Hi,
I'm stuck with a problem: I'm using CL-ZMQ, that in turn uses CFFI, that in turn uses BABEL for such tasks as FOREIGN-STRING-TO-LISP conversion. There seams to be a problem with 0 (#\Nul) characters for such strings, which can be seen below:
Illegal :UTF-8 character starting at position 328. [Condition of type BABEL-ENCODINGS:INVALID-UTF8-CONTINUATION-BYTE]
Restarts: ...
Backtrace: 0: ((LAMBDA (BABEL-ENCODINGS::SRC BABEL-ENCODINGS::START BABEL-ENCODINGS::END BABEL-ENCODINGS::DEST BABEL-ENCODINGS::D-START)) ..) 1: (CFFI:FOREIGN-STRING-TO-LISP #.(SB-SYS:INT-SAP #X0808E13C))[:EXTERNAL] ...

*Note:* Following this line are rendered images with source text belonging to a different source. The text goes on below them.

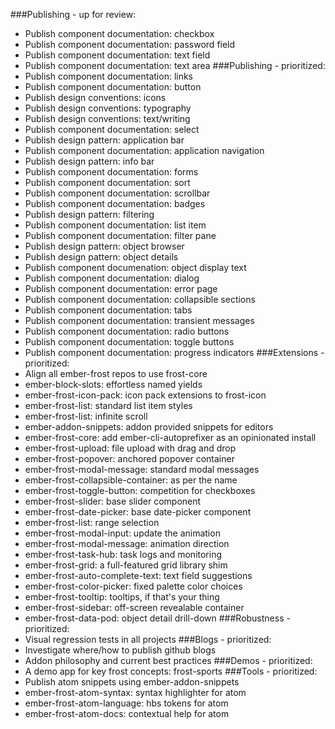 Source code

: 
###Publishing - up for review:
- Publish component documentation: checkbox
- Publish component documentation: password field
- Publish component documentation: text field
- Publish component documentation: text area
###Publishing - prioritized:
- Publish component documentation: links
- Publish component documentation: button
- Publish design conventions: icons
- Publish design conventions: typography
- Publish design conventions: text/writing
- Publish component documentation: select
- Publish design pattern: application bar
- Publish component documentation: application navigation
- Publish design pattern: info bar
- Publish component documentation: forms
- Publish component documentation:  sort
- Publish component documentation: scrollbar
- Publish component documentation: badges
- Publish design pattern: filtering
- Publish component documentation: list item
- Publish component documentation: filter pane
- Publish design pattern: object browser
- Publish design pattern: object details
- Publish component documenation: object display text
- Publish component documentation: dialog
- Publish component documentation: error page
- Publish component documentation: collapsible sections
- Publish component documentation: tabs
- Publish component documentation: transient messages
- Publish component documentation: radio buttons
- Publish component documentation: toggle buttons
- Publish component documentation: progress indicators
###Extensions - prioritized:
- Align all ember-frost repos to use frost-core
- ember-block-slots: effortless named yields
- ember-frost-icon-pack: icon pack extensions to frost-icon
- ember-frost-list: standard list item styles
- ember-frost-list: infinite scroll
- ember-addon-snippets: addon provided snippets for editors
- ember-frost-core: add ember-cli-autoprefixer as an opinionated install
- ember-frost-upload: file upload with drag and drop
- ember-frost-popover: anchored popover container
- ember-frost-modal-message: standard modal messages
- ember-frost-collapsible-container: as per the name
- ember-frost-toggle-button: competition for checkboxes
- ember-frost-slider: base slider component
- ember-frost-date-picker: base date-picker component
- ember-frost-list: range selection
- ember-frost-modal-input: update the animation
- ember-frost-modal-message: animation direction
- ember-frost-task-hub: task logs and monitoring
- ember-frost-grid: a full-featured grid library shim
- ember-frost-auto-complete-text: text field suggestions
- ember-frost-color-picker: fixed palette color choices
- ember-frost-tooltip: tooltips, if that's your thing
- ember-frost-sidebar: off-screen revealable container
- ember-frost-data-pod: object detail drill-down
###Robustness - prioritized:
- Visual regression tests in all projects
###Blogs - prioritized:
- Investigate where/how to publish github blogs
- Addon philosophy and current best practices
###Demos - prioritized:
- A demo app for key frost concepts: frost-sports
###Tools - prioritized:
- Publish atom snippets using ember-addon-snippets
- ember-frost-atom-syntax: syntax highlighter for atom
- ember-frost-atom-language: hbs tokens for atom
- ember-frost-atom-docs: contextual help for atom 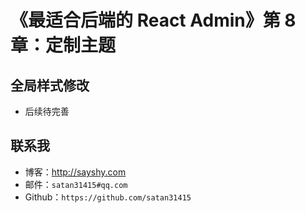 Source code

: # 《最适合后端的 React Admin》第 8 章：定制主题



## 全局样式修改

- 后续待完善

## 联系我

- 博客：<http://sayshy.com>
- 邮件：`satan31415#qq.com`
- Github：`https://github.com/satan31415`
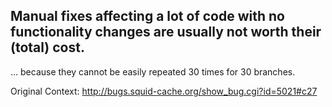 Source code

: Manual fixes affecting a lot of code with no functionality changes are
usually not worth their (total) cost.
----

... because they cannot be easily repeated 30 times for 30 branches.

Original Context: http://bugs.squid-cache.org/show_bug.cgi?id=5021#c27
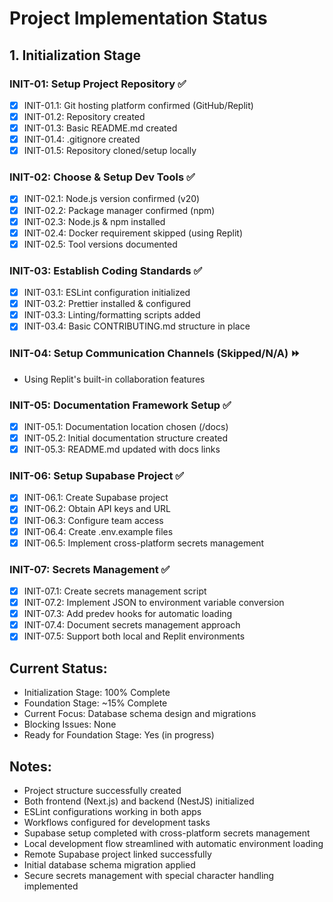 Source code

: 
# Project Implementation Status

## 1. Initialization Stage

### INIT-01: Setup Project Repository ✅
- [x] INIT-01.1: Git hosting platform confirmed (GitHub/Replit)
- [x] INIT-01.2: Repository created
- [x] INIT-01.3: Basic README.md created
- [x] INIT-01.4: .gitignore created
- [x] INIT-01.5: Repository cloned/setup locally

### INIT-02: Choose & Setup Dev Tools ✅
- [x] INIT-02.1: Node.js version confirmed (v20)
- [x] INIT-02.2: Package manager confirmed (npm)
- [x] INIT-02.3: Node.js & npm installed
- [x] INIT-02.4: Docker requirement skipped (using Replit)
- [x] INIT-02.5: Tool versions documented

### INIT-03: Establish Coding Standards ✅
- [x] INIT-03.1: ESLint configuration initialized
- [x] INIT-03.2: Prettier installed & configured
- [x] INIT-03.3: Linting/formatting scripts added
- [x] INIT-03.4: Basic CONTRIBUTING.md structure in place

### INIT-04: Setup Communication Channels (Skipped/N/A) ⏩
- Using Replit's built-in collaboration features

### INIT-05: Documentation Framework Setup ✅
- [x] INIT-05.1: Documentation location chosen (/docs)
- [x] INIT-05.2: Initial documentation structure created
- [x] INIT-05.3: README.md updated with docs links

### INIT-06: Setup Supabase Project ✅
- [x] INIT-06.1: Create Supabase project
- [x] INIT-06.2: Obtain API keys and URL
- [x] INIT-06.3: Configure team access
- [x] INIT-06.4: Create .env.example files
- [x] INIT-06.5: Implement cross-platform secrets management

### INIT-07: Secrets Management ✅
- [x] INIT-07.1: Create secrets management script
- [x] INIT-07.2: Implement JSON to environment variable conversion
- [x] INIT-07.3: Add predev hooks for automatic loading
- [x] INIT-07.4: Document secrets management approach
- [x] INIT-07.5: Support both local and Replit environments

## Current Status:
- Initialization Stage: 100% Complete
- Foundation Stage: ~15% Complete
- Current Focus: Database schema design and migrations
- Blocking Issues: None
- Ready for Foundation Stage: Yes (in progress)

## Notes:
- Project structure successfully created
- Both frontend (Next.js) and backend (NestJS) initialized
- ESLint configurations working in both apps
- Workflows configured for development tasks
- Supabase setup completed with cross-platform secrets management
- Local development flow streamlined with automatic environment loading
- Remote Supabase project linked successfully
- Initial database schema migration applied
- Secure secrets management with special character handling implemented
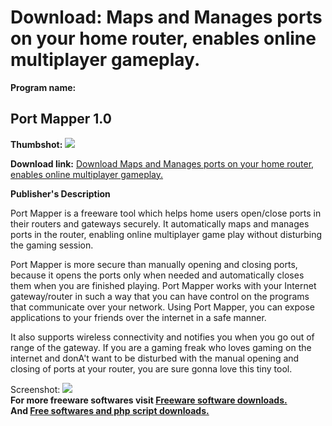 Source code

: # Download: Maps and Manages ports on your home router, enables online multiplayer gameplay.

**Program name:**

## Port Mapper 1.0

  
**Thumbshot:** ![](http://www.freewarefiles.com/screenshot/portmapper10_md.gif)   
  
**Download link:** [Download Maps and Manages ports on your home router, enables online multiplayer gameplay.](http://freesoftwares.boysofts.com/Port-Mapper_program_15623.html)  
  


**Publisher's Description**  
  


Port Mapper is a freeware tool which helps home users open/close ports in their routers and gateways securely. It automatically maps and manages ports in the router, enabling online multiplayer game play without disturbing the gaming session. 

Port Mapper is more secure than manually opening and closing ports, because it opens the ports only when needed and automatically closes them when you are finished playing. Port Mapper works with your Internet gateway/router in such a way that you can have control on the programs that communicate over your network. Using Port Mapper, you can expose applications to your friends over the internet in a safe manner. 

It also supports wireless connectivity and notifies you when you go out of range of the gateway. If you are a gaming freak who loves gaming on the internet and donA't want to be disturbed with the manual opening and closing of ports at your router, you are sure gonna love this tiny tool. 

  
  
Screenshot: ![](http://www.freewarefiles.com/screenshot/portmapper10.gif)   
**For more freeware softwares visit [Freeware software downloads.](http://freesoftwares.boysofts.com/)**   
**And [Free softwares and php script downloads.](http://www.boysofts.com/)**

The translated string in the current example is this: #(#\5 #\4 #\c #\6 #\7 #\5 #\5 #\b #- #\9 #\6 #\2 #\8 #- #\4 #\0 #\a #\4 #- #\9 #\a #\2 #\d #- #\c #\c #\8 #\2 #\a #\8 #\1 #\6 #\3 #\4 #\5 #\e #\ #\1 #\8 #\ #/ #\h #\a #\n #\d #\l #\e #\r #\t #\e #\s #\t #\ #\2 #\6 #\0 #\Space #{ #" #\P #\A #\T #\H #" #\Space #" #/ #\h #\a #\n #\d #\l #\e #\r #\t #\e #\s #\t #" #, #" #\M #\E #\T #\H #\O #\D #" #\Space #" #\G #\E #\T #" #, #" #\V #\E #\R #\S #\I #\O #\N #" #\Space #" #\H #\T #\T #\P #/ #\1 #. #\1 #" #, #" #\U #\R #\I #" #\Space #" #/ #\h #\a #\n #\d #\l #\e #\r #\t #\e #\s #\t #" #, #" #\P #\A #\T #\T #\E #\R #\N #" #\Space #" #/ #\h #\a #\n #\d #\l #\e #\r #\t #\e #\s #\t #" #, #" #\A #\c #\c #\e #\p #\t #" #\Space #" #* #/ #* #" #, #" #\H #\o #\s #\t #" #\Space #" #\l #\o #\c #\a #\l #\h #\o #\s #\t #\Space #\6 #\7 #\6 #\7 #" #, #" #\U #\s #\e #\r #- #\A #\g #\e #\n #\t #" #\Space #" #\c #\u #\r #\l #/ #\7 #. #\2 #\0 #. #\0 #\ #( #\i #\4 #\8 #\6 #- #\p #\c #- #\l #\i #\n #\u #\x #- #\g #\n #\u #) #\ #\l #\i #\b #\c #\u #\r #\l #/ #\7 #. #\2 #\0 #. #\0 #\ #\O #\p #\e #\n #\S #\S #\L #/ #\0 #. #\9 #. #\8 #\n #\ #\z #\l #\i #\b #/ #\1 #. #\2 #. #\3 #. #\4 #\ #\l #\i #\b #\i #\d #\n #/ #\1 #. #\1 #\5 #\ #\l #\i #\b #\s #\s #\h #\2 #/ #\1 #. #\2 #. #\4 #" #} #, #\0 #\Space #, #\n #\S #\S #\L #/ #\0 #. #\Nul #\Nul)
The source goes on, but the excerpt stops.